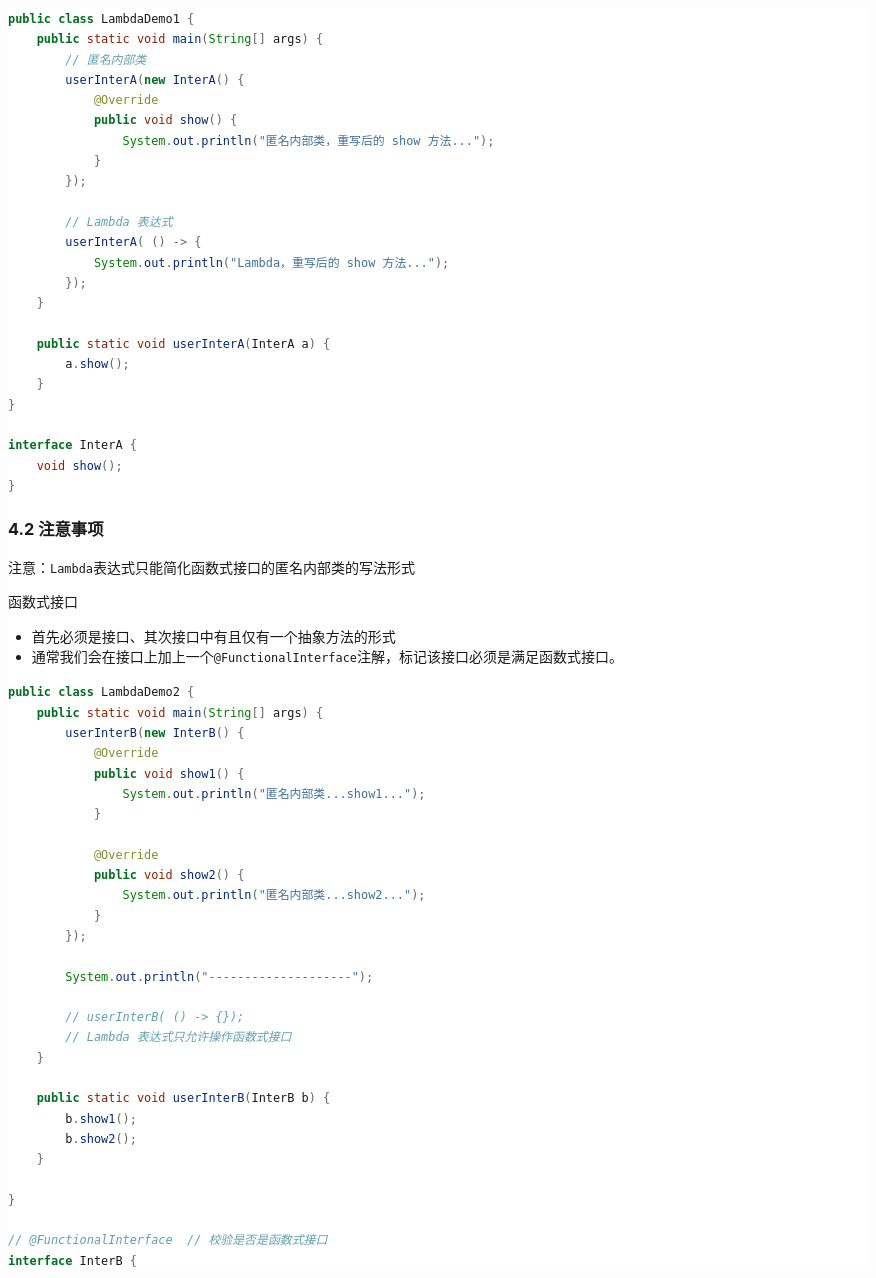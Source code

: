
 ```java
public class LambdaDemo1 {
    public static void main(String[] args) {
        // 匿名内部类
        userInterA(new InterA() {
            @Override
            public void show() {
                System.out.println("匿名内部类，重写后的 show 方法...");
            }
        });
        
        // Lambda 表达式
        userInterA( () -> {
            System.out.println("Lambda，重写后的 show 方法...");
        });
    }

    public static void userInterA(InterA a) {
        a.show();
    }
}

interface InterA {
    void show();
}
```

### 4.2 注意事项

注意：```Lambda```表达式只能简化函数式接口的匿名内部类的写法形式

函数式接口

- 首先必须是接口、其次接口中有且仅有一个抽象方法的形式
- 通常我们会在接口上加上一个```@FunctionalInterface```注解，标记该接口必须是满足函数式接口。

```java
public class LambdaDemo2 {
    public static void main(String[] args) {
        userInterB(new InterB() {
            @Override
            public void show1() {
                System.out.println("匿名内部类...show1...");
            }

            @Override
            public void show2() {
                System.out.println("匿名内部类...show2...");
            }
        });

        System.out.println("--------------------");

        // userInterB( () -> {});
        // Lambda 表达式只允许操作函数式接口
    }

    public static void userInterB(InterB b) {
        b.show1();
        b.show2();
    }

}

// @FunctionalInterface  // 校验是否是函数式接口
interface InterB {
```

## Your instructions
The answer must be all the lines above that hold the word "class".

## Solution to the problem
public class LambdaDemo1 {
public class LambdaDemo2 {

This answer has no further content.